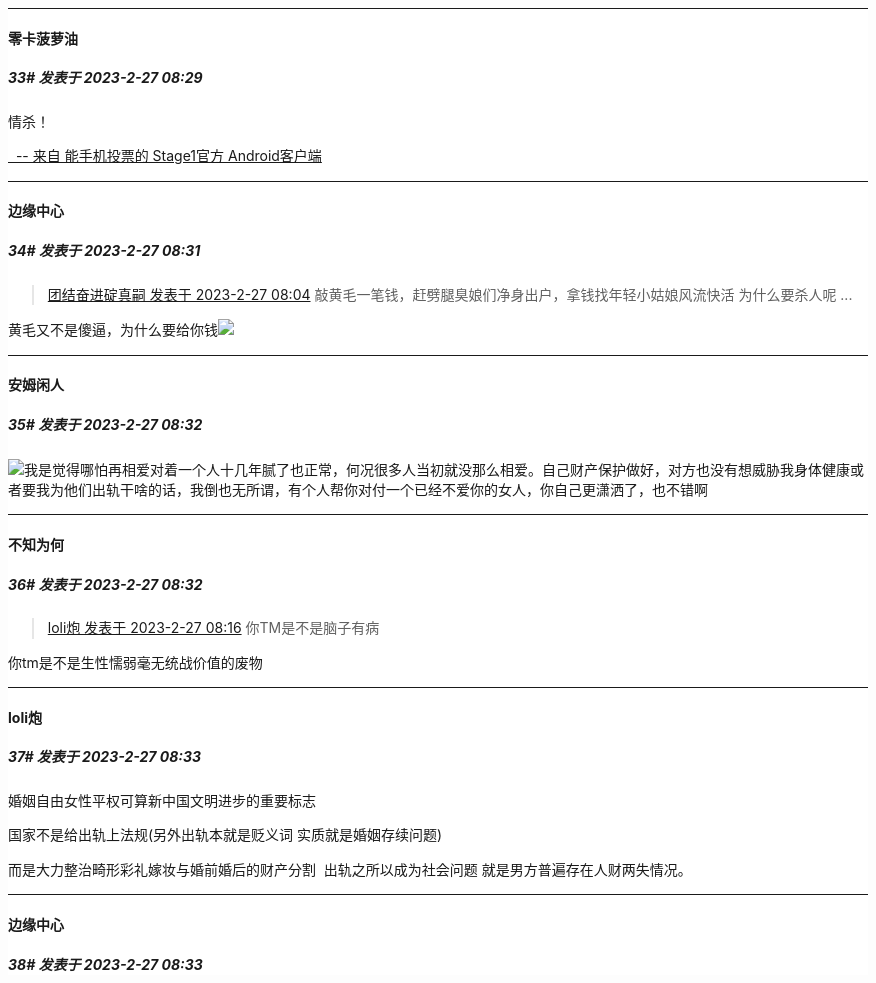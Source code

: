 *****

####  零卡菠萝油  
##### 33#       发表于 2023-2-27 08:29

情杀！

[  -- 来自 能手机投票的 Stage1官方 Android客户端](https://www.coolapk.com/apk/140634)

*****

####  边缘中心  
##### 34#       发表于 2023-2-27 08:31

<blockquote><a href="httphttps://bbs.saraba1st.com/2b/forum.php?mod=redirect&amp;goto=findpost&amp;pid=59898635&amp;ptid=2121501" target="_blank">团结奋进碇真嗣 发表于 2023-2-27 08:04</a>
敲黄毛一笔钱，赶劈腿臭娘们净身出户，拿钱找年轻小姑娘风流快活
为什么要杀人呢 ...</blockquote>
黄毛又不是傻逼，为什么要给你钱<img src="https://static.saraba1st.com/image/smiley/face2017/068.png" referrerpolicy="no-referrer">

*****

####  安姆闲人  
##### 35#       发表于 2023-2-27 08:32

<img src="https://static.saraba1st.com/image/smiley/face2017/067.png" referrerpolicy="no-referrer">我是觉得哪怕再相爱对着一个人十几年腻了也正常，何况很多人当初就没那么相爱。自己财产保护做好，对方也没有想威胁我身体健康或者要我为他们出轨干啥的话，我倒也无所谓，有个人帮你对付一个已经不爱你的女人，你自己更潇洒了，也不错啊

*****

####  不知为何  
##### 36#       发表于 2023-2-27 08:32

<blockquote><a href="httphttps://bbs.saraba1st.com/2b/forum.php?mod=redirect&amp;goto=findpost&amp;pid=59898683&amp;ptid=2121501" target="_blank">loli炮 发表于 2023-2-27 08:16</a>
你TM是不是脑子有病</blockquote>
你tm是不是生性懦弱毫无统战价值的废物

*****

####  loli炮  
##### 37#       发表于 2023-2-27 08:33

婚姻自由女性平权可算新中国文明进步的重要标志

国家不是给出轨上法规(另外出轨本就是贬义词 实质就是婚姻存续问题)

而是大力整治畸形彩礼嫁妆与婚前婚后的财产分割  出轨之所以成为社会问题 就是男方普遍存在人财两失情况。

*****

####  边缘中心  
##### 38#       发表于 2023-2-27 08:33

# The task
Restate word for word the lines above, beginning with the one that contains "你TM是不是脑子有病</blockquote>" and ending with the last line.

# Output of the task
你TM是不是脑子有病</blockquote>
你tm是不是生性懦弱毫无统战价值的废物

*****

####  loli炮  
##### 37#       发表于 2023-2-27 08:33

婚姻自由女性平权可算新中国文明进步的重要标志

国家不是给出轨上法规(另外出轨本就是贬义词 实质就是婚姻存续问题)

而是大力整治畸形彩礼嫁妆与婚前婚后的财产分割  出轨之所以成为社会问题 就是男方普遍存在人财两失情况。

*****

####  边缘中心  
##### 38#       发表于 2023-2-27 08:33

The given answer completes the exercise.